▸ **About this exercise**
What lines in the following entries hold the word "سوال"? Copy each one.

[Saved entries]
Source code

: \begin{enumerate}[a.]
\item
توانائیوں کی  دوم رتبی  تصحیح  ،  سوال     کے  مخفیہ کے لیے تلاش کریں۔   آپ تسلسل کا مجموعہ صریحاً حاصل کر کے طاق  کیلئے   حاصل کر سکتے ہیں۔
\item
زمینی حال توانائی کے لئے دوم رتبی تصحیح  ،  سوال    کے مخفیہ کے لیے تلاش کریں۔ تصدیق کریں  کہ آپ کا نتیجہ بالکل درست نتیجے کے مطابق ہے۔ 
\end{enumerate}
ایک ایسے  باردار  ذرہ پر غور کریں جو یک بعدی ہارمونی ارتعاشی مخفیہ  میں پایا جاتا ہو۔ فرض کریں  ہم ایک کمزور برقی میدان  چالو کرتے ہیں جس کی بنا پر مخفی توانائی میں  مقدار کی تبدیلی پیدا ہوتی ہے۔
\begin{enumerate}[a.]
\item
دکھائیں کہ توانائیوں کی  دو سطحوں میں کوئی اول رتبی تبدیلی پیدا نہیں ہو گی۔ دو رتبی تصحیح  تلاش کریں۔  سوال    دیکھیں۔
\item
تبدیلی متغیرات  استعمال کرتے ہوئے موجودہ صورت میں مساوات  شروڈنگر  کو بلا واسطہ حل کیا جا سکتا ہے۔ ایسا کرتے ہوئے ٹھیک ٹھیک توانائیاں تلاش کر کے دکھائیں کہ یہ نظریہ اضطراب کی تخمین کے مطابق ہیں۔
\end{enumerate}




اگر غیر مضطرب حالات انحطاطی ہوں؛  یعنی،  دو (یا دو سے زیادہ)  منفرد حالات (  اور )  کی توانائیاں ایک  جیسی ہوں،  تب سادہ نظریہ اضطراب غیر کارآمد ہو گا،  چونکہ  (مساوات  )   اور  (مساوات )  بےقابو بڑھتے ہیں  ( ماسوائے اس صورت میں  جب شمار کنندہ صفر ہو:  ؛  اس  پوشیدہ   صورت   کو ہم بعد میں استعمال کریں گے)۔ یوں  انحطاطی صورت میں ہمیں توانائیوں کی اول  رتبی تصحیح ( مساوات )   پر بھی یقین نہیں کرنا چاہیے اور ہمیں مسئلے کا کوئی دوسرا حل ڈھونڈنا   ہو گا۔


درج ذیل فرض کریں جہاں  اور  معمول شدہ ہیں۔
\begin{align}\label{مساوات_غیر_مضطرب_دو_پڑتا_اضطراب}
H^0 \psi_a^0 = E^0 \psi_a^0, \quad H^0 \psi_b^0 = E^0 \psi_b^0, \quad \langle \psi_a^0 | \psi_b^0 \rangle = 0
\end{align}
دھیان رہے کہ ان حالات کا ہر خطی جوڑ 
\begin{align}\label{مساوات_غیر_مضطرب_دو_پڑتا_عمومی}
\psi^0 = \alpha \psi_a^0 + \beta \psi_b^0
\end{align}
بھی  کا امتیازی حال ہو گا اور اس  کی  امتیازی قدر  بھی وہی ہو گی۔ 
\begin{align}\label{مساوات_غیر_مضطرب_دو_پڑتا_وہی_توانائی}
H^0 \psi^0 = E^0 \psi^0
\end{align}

▸ **Solution for this task**
توانائیوں کی  دوم رتبی  تصحیح  ،  سوال     کے  مخفیہ کے لیے تلاش کریں۔   آپ تسلسل کا مجموعہ صریحاً حاصل کر کے طاق  کیلئے   حاصل کر سکتے ہیں۔
زمینی حال توانائی کے لئے دوم رتبی تصحیح  ،  سوال    کے مخفیہ کے لیے تلاش کریں۔ تصدیق کریں  کہ آپ کا نتیجہ بالکل درست نتیجے کے مطابق ہے۔ 
دکھائیں کہ توانائیوں کی  دو سطحوں میں کوئی اول رتبی تبدیلی پیدا نہیں ہو گی۔ دو رتبی تصحیح  تلاش کریں۔  سوال    دیکھیں۔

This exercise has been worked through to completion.